For the first two years as PR chief, Tony De Lorenzo commuted between Flint and Detroit with GM CEO Harlow Curtice — but not by carpooling in a 1957 Chevy.
"Every Sunday night, Curtice and my dad would fly down to Detroit in the company plane," Peter De Lorenzo says. "From Monday to Friday they would stay in the executive suites off the 14th floor of the GM Building. Their executive canteen was the London Chop House (one of Detroit's premier restaurants), where they would have dinner and hold court every night. Then on Fridays, they'd fly back to Flint and spend the weekends with their families."
He remembers the GM Building itself as a monument to the world's largest automaker: "The main lobby was great. There was always an armada of the latest models on display, with two or three cars from every division. With all of its marble, glass doors, and gilt trim, it definitely felt like you were in the lobby of the most powerful corporation on earth."
And, he says, "The executive garage always had some hot stuff."
Cole had a lead foot
An example: Ed Cole's personal car in the early 1960s was a 1961 Impala SS that had one of only two 409 engines then in existence — the other was powering "Dyno" Don Nicholson's Chevy at the Summer National Drags.
Cole, an engineering whiz who became general manager of Chevrolet and later GM president, was never far from the newest, hottest engine technology.
"Ed actually let us borrow it for a weekend, and riding shotgun for my older brother, Tony, is one of the highlights of my youth," Peter says with a chuckle. "We humiliated many a car on Woodward Avenue that weekend." Woodward, Detroit's most famous avenue, was a drag-racing mecca in those days.
Dave Cole, Ed Cole's son, recalls that although GM's top managers at the time were among the most highly paid executives in the country, first and foremost for them was the product and technology.
Cole also remembers his father's passion for performance: "Dad had a lead foot and loved all things fast.
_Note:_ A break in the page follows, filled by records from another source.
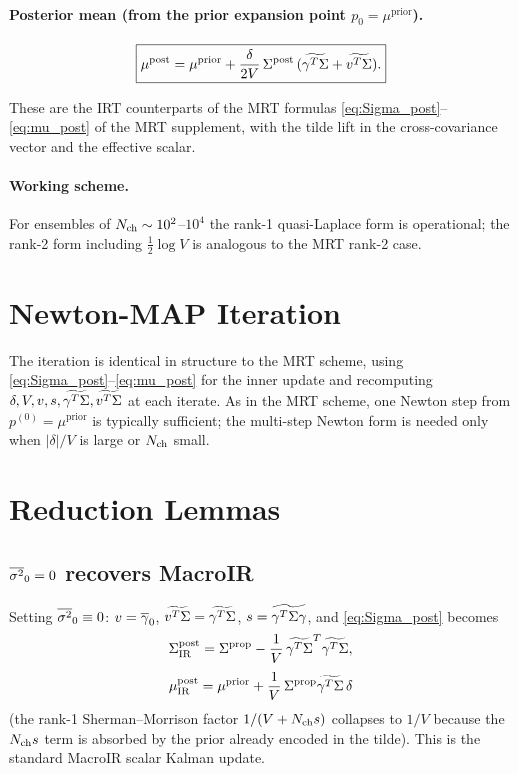 \documentclass[11pt]{article}
\begin{document}
\paragraph{Posterior mean (from the prior expansion point $p_0=\mu^{\mathrm{prior}}$).}
\begin{equation}
  \boxed{
    \mu^{\mathrm{post}}
    = \mu^{\mathrm{prior}}
    + \frac{\delta}{2V}\,\Sigma^{\mathrm{post}}\,(\tildeg + \tildev).
  }
  \label{eq:mu_post}
\end{equation}

These are the IRT counterparts of the MRT formulas
\eqref{eq:Sigma_post}--\eqref{eq:mu_post} of the MRT supplement, with
the tilde lift in the cross-covariance vector and the effective
scalar.

\paragraph{Working scheme.}
For ensembles of $\Nch\sim 10^2$--$10^4$ the rank-1 quasi-Laplace
form is operational; the rank-2 form including $\tfrac12\log V$ is
analogous to the MRT rank-2 case.

\section{Newton-MAP Iteration}

The iteration is identical in structure to the MRT scheme, using
\eqref{eq:Sigma_post}--\eqref{eq:mu_post} for the inner update and
recomputing $\delta,V,v,s,\tildeg,\tildev$ at each iterate. As in
the MRT scheme, one Newton step from $p^{(0)}=\mu^{\mathrm{prior}}$ is
typically sufficient; the multi-step Newton form is needed only when
$|\delta|/V$ is large or $\Nch$ small.

\section{Reduction Lemmas}

\subsection{$\sbar=0$ recovers MacroIR}

Setting $\sbar\equiv 0$:
$v=\gbar$, $\tildev=\tildeg$, $s=\tildegg$, and \eqref{eq:Sigma_post}
becomes
\[
  \Sigma^{\mathrm{post}}_{\mathrm{IR}}
  = \Sigma^{\mathrm{prop}} - \frac{1}{V}\,\tildeg^{T}\tildeg,
\]
\[
  \mu^{\mathrm{post}}_{\mathrm{IR}}
  = \mu^{\mathrm{prior}} + \frac{1}{V}\,\Sigma^{\mathrm{prop}}\tildeg\,\delta
\]
(the rank-1 Sherman--Morrison factor $1/(V+\Nch s)$ collapses to
$1/V$ because the $\Nch s$ term is absorbed by the prior already
encoded in the tilde). This is the standard MacroIR scalar Kalman
update.
\end{document}
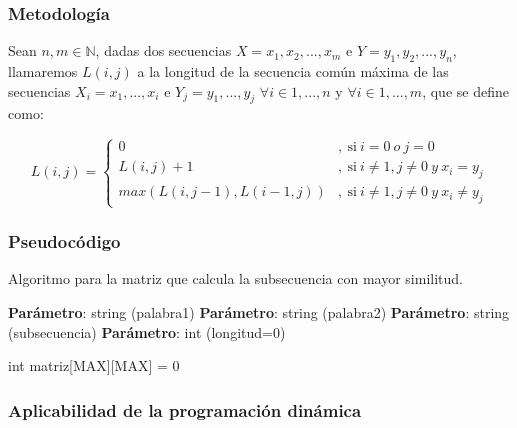 \documentclass[13pt]{beamer}
\begin{document}
    \begin{frame}
        \frametitle{Metodología}
        Sean $n,m \in \mathbb{N}$, dadas dos secuencias $X = { x_1,x_2,...,x_m}$ e $Y = { y_1,y_2,...,y_n}$, llamaremos $L(i,j)$ a la 
        longitud de la secuencia común máxima de las secuencias $X_i = {x_1,...,x_i}$ e $Y_j = {y_1,...,y_j}$ $\forall i \in {1,...,n} $ y $\forall i \in {1,...,m}$, 
        que se define como:  

        \[
        L(i,j) = 
        \left \{
            \begin{aligned}
            0 &,\ \text{si} \ i = 0 \ o \ j = 0\\
            L(i,j) + 1 &,\ \text{si} \ i \neq  1 , j \neq  0 \ y \ x_i = y_j\\
            max(L(i,j-1) , L(i-1,j))&,\ \text{si} \ i \neq 1 , j \neq 0 \ y \ x_i \neq y_j
            \end{aligned}
        \right .
        \]
    \end{frame}



    \begin{frame}
        \frametitle{Pseudocódigo}
    
        \begin{algorithm}[H]
            \caption{Algoritmo para la matriz que calcula la subsecuencia con mayor similitud.}\label{alg:simil}
            \begin{minipage}{0.92\textwidth}
            \textbf{Parámetro}: string (palabra1)
            \textbf{Parámetro}: string (palabra2)
            \textbf{Parámetro}: string (subsecuencia)
            \textbf{Parámetro}: int (longitud=0)
            \end{minipage}

            int matriz[MAX][MAX] = {0}

             {
                 {
                }
            }
        \end{algorithm}
    \end{frame}

    \begin{frame}
		\frametitle{Aplicabilidad de la programación dinámica}

	\end{frame}
\end{document}
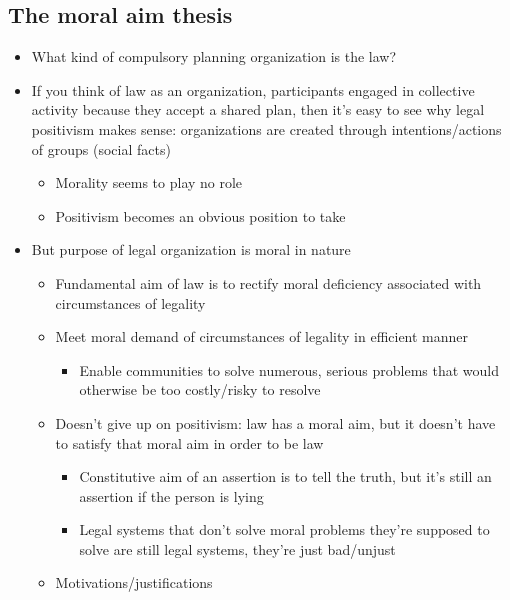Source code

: \hypertarget{the-moral-aim-thesis}{%
\subsection{The moral aim thesis}\label{the-moral-aim-thesis}}

\begin{itemize}
\tightlist
\item
  What kind of compulsory planning organization is the law?
\item
  If you think of law as an organization, participants engaged in
  collective activity because they accept a shared plan, then it's easy
  to see why legal positivism makes sense: organizations are created
  through intentions/actions of groups (social facts)

  \begin{itemize}
  \tightlist
  \item
    Morality seems to play no role
  \item
    Positivism becomes an obvious position to take
  \end{itemize}
\item
  But purpose of legal organization is moral in nature

  \begin{itemize}
  \tightlist
  \item
    Fundamental aim of law is to rectify moral deficiency associated
    with circumstances of legality
  \item
    Meet moral demand of circumstances of legality in efficient manner

    \begin{itemize}
    \tightlist
    \item
      Enable communities to solve numerous, serious problems that would
      otherwise be too costly/risky to resolve
    \end{itemize}
  \item
    Doesn't give up on positivism: law has a moral aim, but it doesn't
    have to satisfy that moral aim in order to be law

    \begin{itemize}
    \tightlist
    \item
      Constitutive aim of an assertion is to tell the truth, but it's
      still an assertion if the person is lying
    \item
      Legal systems that don't solve moral problems they're supposed to
      solve are still legal systems, they're just bad/unjust
    \end{itemize}
  \item
    Motivations/justifications


\end{itemize}
\end{itemize}
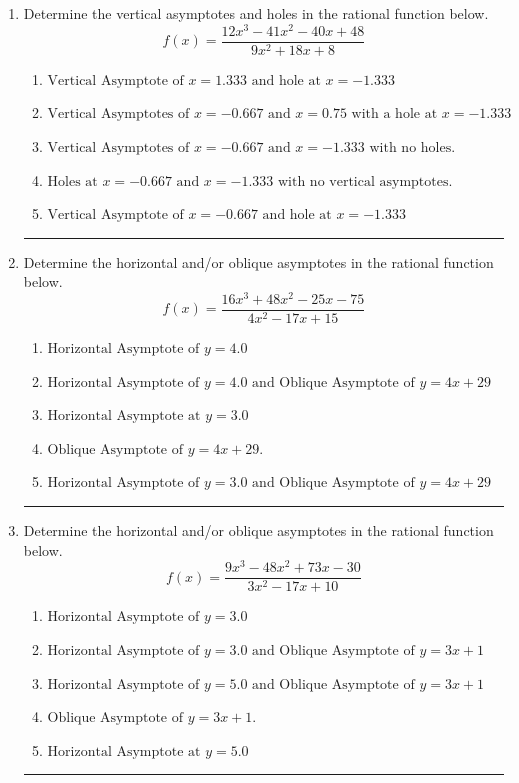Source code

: \documentclass[14pt]{extbook}
\newcommand{\litem}[1]{\item#1\hspace*{-1cm}\rule{\textwidth}{0.4pt}}
\begin{document}
\begin{enumerate}
{\begin{enumerate}[label=\Alph*.]
\end{enumerate} }
\litem{
Determine the vertical asymptotes and holes in the rational function below.\[ f(x) = \frac{12x^{3} -41 x^{2} -40 x + 48}{9x^{2} +18 x + 8} \]\begin{enumerate}[label=\Alph*.]
\item \( \text{Vertical Asymptote of } x = 1.333 \text{ and hole at } x = -1.333 \)
\item \( \text{Vertical Asymptotes of } x = -0.667 \text{ and } x = 0.75 \text{ with a hole at } x = -1.333 \)
\item \( \text{Vertical Asymptotes of } x = -0.667 \text{ and } x = -1.333 \text{ with no holes.} \)
\item \( \text{Holes at } x = -0.667 \text{ and } x = -1.333 \text{ with no vertical asymptotes.} \)
\item \( \text{Vertical Asymptote of } x = -0.667 \text{ and hole at } x = -1.333 \)

\end{enumerate} }
\litem{
Determine the horizontal and/or oblique asymptotes in the rational function below.\[ f(x) = \frac{16x^{3} +48 x^{2} -25 x -75}{4x^{2} -17 x + 15} \]\begin{enumerate}[label=\Alph*.]
\item \( \text{Horizontal Asymptote of } y = 4.0  \)
\item \( \text{Horizontal Asymptote of } y = 4.0 \text{ and Oblique Asymptote of } y = 4x + 29 \)
\item \( \text{Horizontal Asymptote at } y = 3.0 \)
\item \( \text{Oblique Asymptote of } y = 4x + 29. \)
\item \( \text{Horizontal Asymptote of } y = 3.0 \text{ and Oblique Asymptote of } y = 4x + 29 \)

\end{enumerate} }
\litem{
Determine the horizontal and/or oblique asymptotes in the rational function below.\[ f(x) = \frac{9x^{3} -48 x^{2} +73 x -30}{3x^{2} -17 x + 10} \]\begin{enumerate}[label=\Alph*.]
\item \( \text{Horizontal Asymptote of } y = 3.0  \)
\item \( \text{Horizontal Asymptote of } y = 3.0 \text{ and Oblique Asymptote of } y = 3x + 1 \)
\item \( \text{Horizontal Asymptote of } y = 5.0 \text{ and Oblique Asymptote of } y = 3x + 1 \)
\item \( \text{Oblique Asymptote of } y = 3x + 1. \)
\item \( \text{Horizontal Asymptote at } y = 5.0 \)


\end{enumerate}}
\end{enumerate}
\end{document}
One of his favorite projects was a black, plain-as-could-be 1953 Chevy that he had outfitted with a 265-cid V-8. He would pull into a gas station and ask the attendant to check the oil just to see the looks on their faces when they saw what was under the hood."
Bunkie fixed the phone
The power of GM's upper managers wasn't limited to being able to create their own personal hot rods. Judy Christie, daughter of Bunkie Knudsen and granddaughter of William S. Knudsen, tells the story of when she and her husband, Howard, moved to Clarence, N.Y., in the early 1960s for Howard's job there with GM.
"Clarence was remote and sparsely populated, so we shared a party telephone line with the neighborhood," she recalls. "During a phone call with my dad, then Chevy's general manager, one of the neighbors picked up and my dad asked, 'What was that?' I told him it was our party line. The next day a truck came out and ran new phone lines for the whole neighborhood so we could have a private line."
As Howard Christie made his way up the ranks at GM, he had the chance to see up close how upper management was treated. "Whenever an executive was collected at an airport, there was always somebody to meet him and carry his briefcase," he recalls.
Christie adds, "I've thought a lot about why things were the way they were back then. The best I can come up with is that a lot of these guys had served in World War II and had seen how the guy ahead of them in rank was treated with all the perks and privileges. They'd think to themselves, 'When I get to that position, I want that, too.'
"I think that attitude carried over once they got civilian jobs, because I saw it in a lot of places back then, not just at GM."